=== Data provided ===

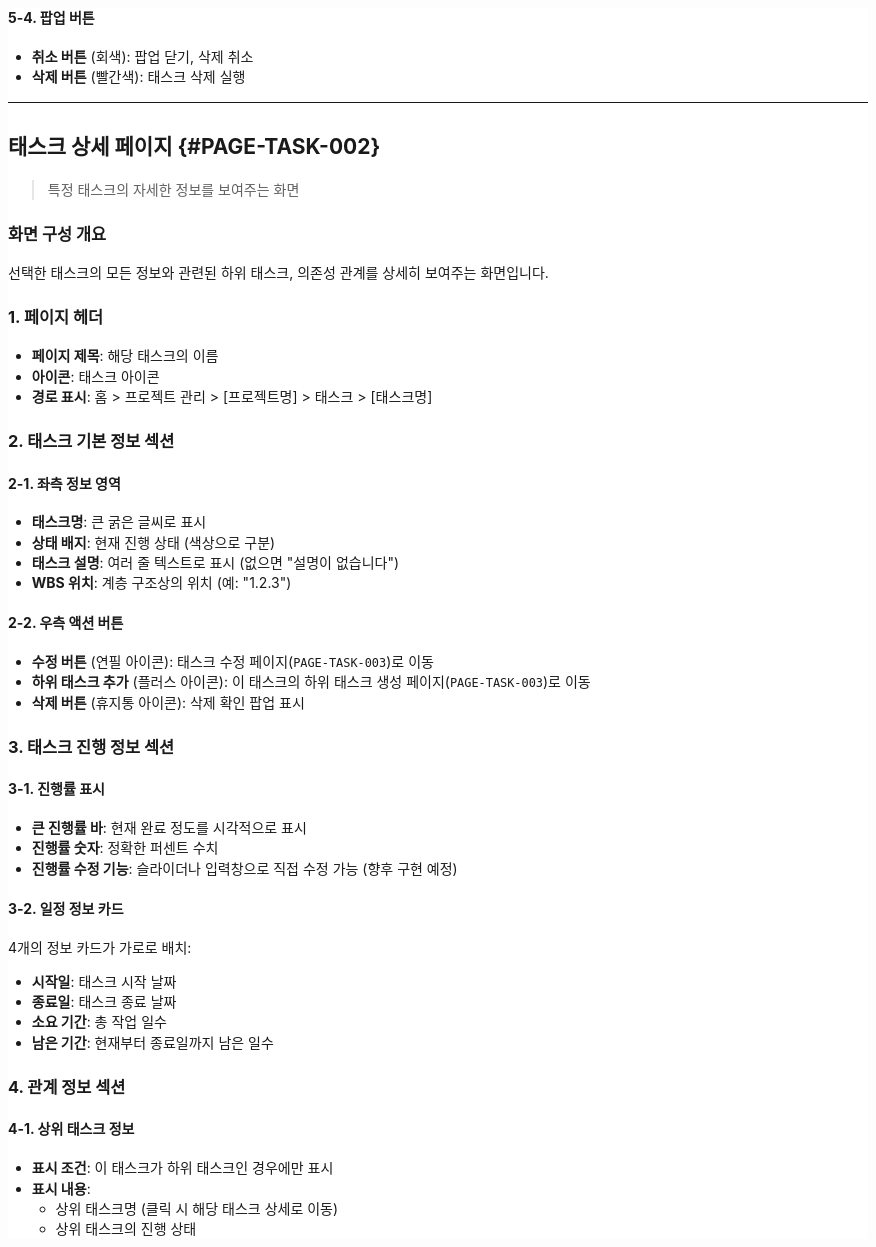 #### 5-4. 팝업 버튼
- **취소 버튼** (회색): 팝업 닫기, 삭제 취소
- **삭제 버튼** (빨간색): 태스크 삭제 실행

---

## 태스크 상세 페이지 {#PAGE-TASK-002}
> 특정 태스크의 자세한 정보를 보여주는 화면

### 화면 구성 개요
선택한 태스크의 모든 정보와 관련된 하위 태스크, 의존성 관계를 상세히 보여주는 화면입니다.

### 1. 페이지 헤더
- **페이지 제목**: 해당 태스크의 이름
- **아이콘**: 태스크 아이콘
- **경로 표시**: 홈 > 프로젝트 관리 > [프로젝트명] > 태스크 > [태스크명]

### 2. 태스크 기본 정보 섹션

#### 2-1. 좌측 정보 영역
- **태스크명**: 큰 굵은 글씨로 표시
- **상태 배지**: 현재 진행 상태 (색상으로 구분)
- **태스크 설명**: 여러 줄 텍스트로 표시 (없으면 "설명이 없습니다")
- **WBS 위치**: 계층 구조상의 위치 (예: "1.2.3")

#### 2-2. 우측 액션 버튼
- **수정 버튼** (연필 아이콘): 태스크 수정 페이지(`PAGE-TASK-003`)로 이동
- **하위 태스크 추가** (플러스 아이콘): 이 태스크의 하위 태스크 생성 페이지(`PAGE-TASK-003`)로 이동
- **삭제 버튼** (휴지통 아이콘): 삭제 확인 팝업 표시

### 3. 태스크 진행 정보 섹션

#### 3-1. 진행률 표시
- **큰 진행률 바**: 현재 완료 정도를 시각적으로 표시
- **진행률 숫자**: 정확한 퍼센트 수치
- **진행률 수정 기능**: 슬라이더나 입력창으로 직접 수정 가능 (향후 구현 예정)

#### 3-2. 일정 정보 카드
4개의 정보 카드가 가로로 배치:
- **시작일**: 태스크 시작 날짜
- **종료일**: 태스크 종료 날짜
- **소요 기간**: 총 작업 일수
- **남은 기간**: 현재부터 종료일까지 남은 일수

### 4. 관계 정보 섹션

#### 4-1. 상위 태스크 정보
- **표시 조건**: 이 태스크가 하위 태스크인 경우에만 표시
- **표시 내용**:
  - 상위 태스크명 (클릭 시 해당 태스크 상세로 이동)
  - 상위 태스크의 진행 상태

===

Your instructions:
Take the line holding "- **취소 버튼** (회색): 팝업 닫기, 삭제 취소" and all lines after it through the end of the data, and set them down exactly.

Written answer:
- **취소 버튼** (회색): 팝업 닫기, 삭제 취소
- **삭제 버튼** (빨간색): 태스크 삭제 실행

---

## 태스크 상세 페이지 {#PAGE-TASK-002}
> 특정 태스크의 자세한 정보를 보여주는 화면

### 화면 구성 개요
선택한 태스크의 모든 정보와 관련된 하위 태스크, 의존성 관계를 상세히 보여주는 화면입니다.

### 1. 페이지 헤더
- **페이지 제목**: 해당 태스크의 이름
- **아이콘**: 태스크 아이콘
- **경로 표시**: 홈 > 프로젝트 관리 > [프로젝트명] > 태스크 > [태스크명]

### 2. 태스크 기본 정보 섹션

#### 2-1. 좌측 정보 영역
- **태스크명**: 큰 굵은 글씨로 표시
- **상태 배지**: 현재 진행 상태 (색상으로 구분)
- **태스크 설명**: 여러 줄 텍스트로 표시 (없으면 "설명이 없습니다")
- **WBS 위치**: 계층 구조상의 위치 (예: "1.2.3")

#### 2-2. 우측 액션 버튼
- **수정 버튼** (연필 아이콘): 태스크 수정 페이지(`PAGE-TASK-003`)로 이동
- **하위 태스크 추가** (플러스 아이콘): 이 태스크의 하위 태스크 생성 페이지(`PAGE-TASK-003`)로 이동
- **삭제 버튼** (휴지통 아이콘): 삭제 확인 팝업 표시

### 3. 태스크 진행 정보 섹션

#### 3-1. 진행률 표시
- **큰 진행률 바**: 현재 완료 정도를 시각적으로 표시
- **진행률 숫자**: 정확한 퍼센트 수치
- **진행률 수정 기능**: 슬라이더나 입력창으로 직접 수정 가능 (향후 구현 예정)

#### 3-2. 일정 정보 카드
4개의 정보 카드가 가로로 배치:
- **시작일**: 태스크 시작 날짜
- **종료일**: 태스크 종료 날짜
- **소요 기간**: 총 작업 일수
- **남은 기간**: 현재부터 종료일까지 남은 일수

### 4. 관계 정보 섹션

#### 4-1. 상위 태스크 정보
- **표시 조건**: 이 태스크가 하위 태스크인 경우에만 표시
- **표시 내용**:
  - 상위 태스크명 (클릭 시 해당 태스크 상세로 이동)
  - 상위 태스크의 진행 상태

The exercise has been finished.